[Work item]: Using the entries below, transcribe exactly the line containing "Database Management Systems" and each line that follows it to the end.

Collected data
□ □ □ □

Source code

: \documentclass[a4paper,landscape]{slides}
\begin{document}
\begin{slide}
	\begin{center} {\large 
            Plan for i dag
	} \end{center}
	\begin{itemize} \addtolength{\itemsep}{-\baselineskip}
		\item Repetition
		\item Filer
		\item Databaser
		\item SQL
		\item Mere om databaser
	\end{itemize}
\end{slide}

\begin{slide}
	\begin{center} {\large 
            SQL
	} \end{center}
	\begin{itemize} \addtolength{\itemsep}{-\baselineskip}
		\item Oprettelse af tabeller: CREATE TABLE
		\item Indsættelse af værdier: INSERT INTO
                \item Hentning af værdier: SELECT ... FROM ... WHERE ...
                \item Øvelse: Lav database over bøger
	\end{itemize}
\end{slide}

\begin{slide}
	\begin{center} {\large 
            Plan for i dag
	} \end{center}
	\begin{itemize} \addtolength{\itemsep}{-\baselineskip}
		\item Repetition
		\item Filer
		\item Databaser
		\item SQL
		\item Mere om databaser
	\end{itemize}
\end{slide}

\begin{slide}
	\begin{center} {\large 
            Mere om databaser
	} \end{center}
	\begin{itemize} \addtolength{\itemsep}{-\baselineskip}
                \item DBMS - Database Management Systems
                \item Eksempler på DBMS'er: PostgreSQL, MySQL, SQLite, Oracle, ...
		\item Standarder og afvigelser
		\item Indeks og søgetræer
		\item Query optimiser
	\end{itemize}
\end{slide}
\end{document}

□ □ □ □

[Result for this task]:
                \item DBMS - Database Management Systems
                \item Eksempler på DBMS'er: PostgreSQL, MySQL, SQLite, Oracle, ...
		\item Standarder og afvigelser
		\item Indeks og søgetræer
		\item Query optimiser
	\end{itemize}
\end{slide}
\end{document}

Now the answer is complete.